RNZ chief executive Sjoerd Post said there would be a review of systems and the repair process to learn if Refining NZ could do better should the need arise again.

''We believe that we have complied with our legal obligations in responding to the incident. Our focus now is upon getting back to our day-to-day business.

''We are investigating the circumstances in which the damage to the pipeline occurred and whether there is any more that can be done by ourselves and others to prevent a similar incident in future.''

The company's internal inquiries on the incident began almost straight away and are ongoing.

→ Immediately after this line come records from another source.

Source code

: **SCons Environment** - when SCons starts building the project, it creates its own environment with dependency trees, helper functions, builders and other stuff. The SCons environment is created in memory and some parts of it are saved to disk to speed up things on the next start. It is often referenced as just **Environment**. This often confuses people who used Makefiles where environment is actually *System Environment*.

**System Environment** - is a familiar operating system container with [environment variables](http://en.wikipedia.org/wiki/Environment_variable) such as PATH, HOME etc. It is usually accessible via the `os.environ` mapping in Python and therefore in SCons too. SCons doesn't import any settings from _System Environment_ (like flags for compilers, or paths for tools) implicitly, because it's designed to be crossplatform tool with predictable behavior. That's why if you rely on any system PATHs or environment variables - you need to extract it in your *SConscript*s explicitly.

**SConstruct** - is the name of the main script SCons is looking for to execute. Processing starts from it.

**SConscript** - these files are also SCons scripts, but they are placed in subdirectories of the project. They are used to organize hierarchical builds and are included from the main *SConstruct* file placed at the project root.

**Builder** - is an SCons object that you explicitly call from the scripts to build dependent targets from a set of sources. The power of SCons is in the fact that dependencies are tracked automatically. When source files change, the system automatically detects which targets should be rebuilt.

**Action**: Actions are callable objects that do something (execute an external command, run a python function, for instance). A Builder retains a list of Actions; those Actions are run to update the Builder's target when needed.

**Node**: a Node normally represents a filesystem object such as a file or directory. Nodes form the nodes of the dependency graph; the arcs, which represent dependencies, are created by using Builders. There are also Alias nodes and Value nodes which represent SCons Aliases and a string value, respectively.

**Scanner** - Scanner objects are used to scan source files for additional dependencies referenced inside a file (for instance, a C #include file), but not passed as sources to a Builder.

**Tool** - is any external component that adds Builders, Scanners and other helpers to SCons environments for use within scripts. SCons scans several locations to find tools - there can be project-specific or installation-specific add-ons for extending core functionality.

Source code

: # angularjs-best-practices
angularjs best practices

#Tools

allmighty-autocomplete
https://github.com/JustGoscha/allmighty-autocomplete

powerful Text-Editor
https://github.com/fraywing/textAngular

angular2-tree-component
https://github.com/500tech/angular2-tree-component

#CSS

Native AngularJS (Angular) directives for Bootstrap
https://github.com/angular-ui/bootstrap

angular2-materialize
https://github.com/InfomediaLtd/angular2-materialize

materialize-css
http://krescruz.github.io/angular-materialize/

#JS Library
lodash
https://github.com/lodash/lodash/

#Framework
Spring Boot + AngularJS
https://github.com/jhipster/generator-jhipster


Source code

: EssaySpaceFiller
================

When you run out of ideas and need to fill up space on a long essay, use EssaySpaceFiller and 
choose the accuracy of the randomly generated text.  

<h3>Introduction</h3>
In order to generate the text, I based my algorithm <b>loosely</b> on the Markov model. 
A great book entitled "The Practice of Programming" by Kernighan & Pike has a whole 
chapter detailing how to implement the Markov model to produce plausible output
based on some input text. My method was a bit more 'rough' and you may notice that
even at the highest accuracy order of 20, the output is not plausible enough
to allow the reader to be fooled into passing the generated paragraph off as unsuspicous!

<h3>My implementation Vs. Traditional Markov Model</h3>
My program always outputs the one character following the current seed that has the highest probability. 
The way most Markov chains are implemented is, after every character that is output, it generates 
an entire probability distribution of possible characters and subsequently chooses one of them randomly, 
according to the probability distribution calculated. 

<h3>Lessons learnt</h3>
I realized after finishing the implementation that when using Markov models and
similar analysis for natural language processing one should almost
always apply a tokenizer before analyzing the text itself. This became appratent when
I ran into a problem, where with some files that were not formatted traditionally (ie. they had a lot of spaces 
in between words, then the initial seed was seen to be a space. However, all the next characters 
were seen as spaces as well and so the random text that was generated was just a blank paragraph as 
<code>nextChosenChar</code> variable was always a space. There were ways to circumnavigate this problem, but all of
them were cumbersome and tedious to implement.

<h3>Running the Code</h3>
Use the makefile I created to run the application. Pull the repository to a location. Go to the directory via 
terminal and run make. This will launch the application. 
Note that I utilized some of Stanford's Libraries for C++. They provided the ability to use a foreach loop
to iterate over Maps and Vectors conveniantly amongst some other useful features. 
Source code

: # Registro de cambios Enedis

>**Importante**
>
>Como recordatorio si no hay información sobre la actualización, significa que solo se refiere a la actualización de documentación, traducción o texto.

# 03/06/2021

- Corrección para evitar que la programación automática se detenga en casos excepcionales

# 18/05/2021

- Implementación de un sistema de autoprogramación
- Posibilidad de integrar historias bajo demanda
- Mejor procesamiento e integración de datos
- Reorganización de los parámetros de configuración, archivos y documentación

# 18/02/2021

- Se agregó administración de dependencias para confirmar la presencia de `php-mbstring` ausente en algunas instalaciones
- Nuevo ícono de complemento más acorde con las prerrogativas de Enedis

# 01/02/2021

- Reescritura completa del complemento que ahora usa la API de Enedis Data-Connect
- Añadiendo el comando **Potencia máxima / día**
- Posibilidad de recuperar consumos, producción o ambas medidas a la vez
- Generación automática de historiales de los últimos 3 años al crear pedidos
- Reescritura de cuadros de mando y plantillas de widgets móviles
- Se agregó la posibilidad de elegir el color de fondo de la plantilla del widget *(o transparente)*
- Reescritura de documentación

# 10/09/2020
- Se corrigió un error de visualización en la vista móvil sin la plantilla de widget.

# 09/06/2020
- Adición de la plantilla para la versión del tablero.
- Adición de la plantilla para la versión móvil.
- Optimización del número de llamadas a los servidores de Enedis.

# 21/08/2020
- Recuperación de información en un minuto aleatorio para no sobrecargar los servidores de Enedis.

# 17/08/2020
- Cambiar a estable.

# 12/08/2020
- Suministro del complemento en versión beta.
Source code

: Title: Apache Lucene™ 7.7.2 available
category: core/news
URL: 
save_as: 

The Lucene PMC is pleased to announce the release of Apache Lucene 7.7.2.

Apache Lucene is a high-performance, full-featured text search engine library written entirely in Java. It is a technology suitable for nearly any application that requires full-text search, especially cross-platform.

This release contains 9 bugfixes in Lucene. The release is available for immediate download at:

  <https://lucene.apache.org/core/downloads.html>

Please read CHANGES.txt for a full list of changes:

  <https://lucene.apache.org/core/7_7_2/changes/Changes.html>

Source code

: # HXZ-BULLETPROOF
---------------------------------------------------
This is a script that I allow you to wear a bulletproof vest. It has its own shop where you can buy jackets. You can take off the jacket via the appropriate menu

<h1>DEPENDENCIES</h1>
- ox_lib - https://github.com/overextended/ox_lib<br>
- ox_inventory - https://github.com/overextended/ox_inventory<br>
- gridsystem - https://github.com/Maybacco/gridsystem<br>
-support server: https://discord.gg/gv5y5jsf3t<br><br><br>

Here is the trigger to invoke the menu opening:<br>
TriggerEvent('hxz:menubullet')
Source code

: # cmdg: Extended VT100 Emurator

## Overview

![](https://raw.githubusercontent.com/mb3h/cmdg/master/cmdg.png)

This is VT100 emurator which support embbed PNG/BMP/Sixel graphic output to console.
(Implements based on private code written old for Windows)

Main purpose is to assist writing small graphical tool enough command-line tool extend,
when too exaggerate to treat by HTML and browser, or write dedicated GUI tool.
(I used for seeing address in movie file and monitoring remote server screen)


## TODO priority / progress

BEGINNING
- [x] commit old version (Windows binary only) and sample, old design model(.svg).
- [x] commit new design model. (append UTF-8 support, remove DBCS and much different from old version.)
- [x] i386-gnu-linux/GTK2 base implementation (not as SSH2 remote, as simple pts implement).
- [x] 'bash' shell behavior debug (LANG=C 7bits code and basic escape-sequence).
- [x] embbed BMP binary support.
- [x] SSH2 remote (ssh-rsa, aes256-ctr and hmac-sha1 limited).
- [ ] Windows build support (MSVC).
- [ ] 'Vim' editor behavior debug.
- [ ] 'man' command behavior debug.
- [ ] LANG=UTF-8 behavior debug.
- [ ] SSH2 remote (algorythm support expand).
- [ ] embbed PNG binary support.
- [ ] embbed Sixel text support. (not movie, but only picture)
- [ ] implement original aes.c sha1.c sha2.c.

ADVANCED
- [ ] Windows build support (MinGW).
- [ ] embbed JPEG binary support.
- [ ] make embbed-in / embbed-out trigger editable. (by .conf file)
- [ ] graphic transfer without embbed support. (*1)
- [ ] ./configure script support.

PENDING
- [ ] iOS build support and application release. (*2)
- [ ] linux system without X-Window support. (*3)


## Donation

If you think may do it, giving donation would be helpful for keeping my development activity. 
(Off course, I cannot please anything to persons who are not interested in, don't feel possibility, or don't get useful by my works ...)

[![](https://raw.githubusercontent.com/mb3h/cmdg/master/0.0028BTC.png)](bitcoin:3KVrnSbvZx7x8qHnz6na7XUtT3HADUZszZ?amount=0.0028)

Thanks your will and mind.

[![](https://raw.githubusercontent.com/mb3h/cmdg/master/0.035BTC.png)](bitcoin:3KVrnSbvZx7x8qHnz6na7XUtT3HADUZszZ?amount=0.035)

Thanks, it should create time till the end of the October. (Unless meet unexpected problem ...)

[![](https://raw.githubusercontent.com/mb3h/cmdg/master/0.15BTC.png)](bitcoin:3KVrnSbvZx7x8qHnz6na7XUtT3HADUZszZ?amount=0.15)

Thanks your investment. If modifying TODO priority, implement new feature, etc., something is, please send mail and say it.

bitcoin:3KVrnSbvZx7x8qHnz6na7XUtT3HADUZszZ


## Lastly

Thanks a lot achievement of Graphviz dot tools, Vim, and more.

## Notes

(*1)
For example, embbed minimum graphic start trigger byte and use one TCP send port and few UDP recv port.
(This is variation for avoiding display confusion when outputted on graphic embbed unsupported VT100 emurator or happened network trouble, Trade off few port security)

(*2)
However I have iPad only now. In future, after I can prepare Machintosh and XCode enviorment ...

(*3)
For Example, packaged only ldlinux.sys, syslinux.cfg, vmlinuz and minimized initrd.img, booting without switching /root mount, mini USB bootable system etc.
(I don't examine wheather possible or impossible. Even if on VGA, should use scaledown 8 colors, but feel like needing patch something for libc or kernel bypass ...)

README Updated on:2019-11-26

But it said it had nothing to say about any external inquiry: ''That would be for other parties to comment on.''

Photos of the exposed broken pipe at the centre of last month's 10 day clean-up and repair job showed what appeared to be scrapes, possibly caused by a digger blade.

The damaged pipe is being examined by metallurgical experts to establish the cause of the initial rupture and the corrosion process that followed.

Residents overlooking the land where the 70,000 litre spillage occurred said they had not seen a digger working there in recent years. Kauri excavation was not uncommon in other parts of the former peat swamp that is now farm pasture.

The pipeline is marked by white posts in paddocks, hazard signs on roadsides and fences and its location is signalled on every affected property's local council Land Information Memorandum (LIM) and other documents.

The Whangarei District Plan rules prohibit fences or structures above the 275mm pipe, planting trees over it, digging deeper than 40cm or doing anything on the designated corridor that could affect the pipeline.

Written consent by Refining NZ is required for any trenching and excavation or drilling in the corridor.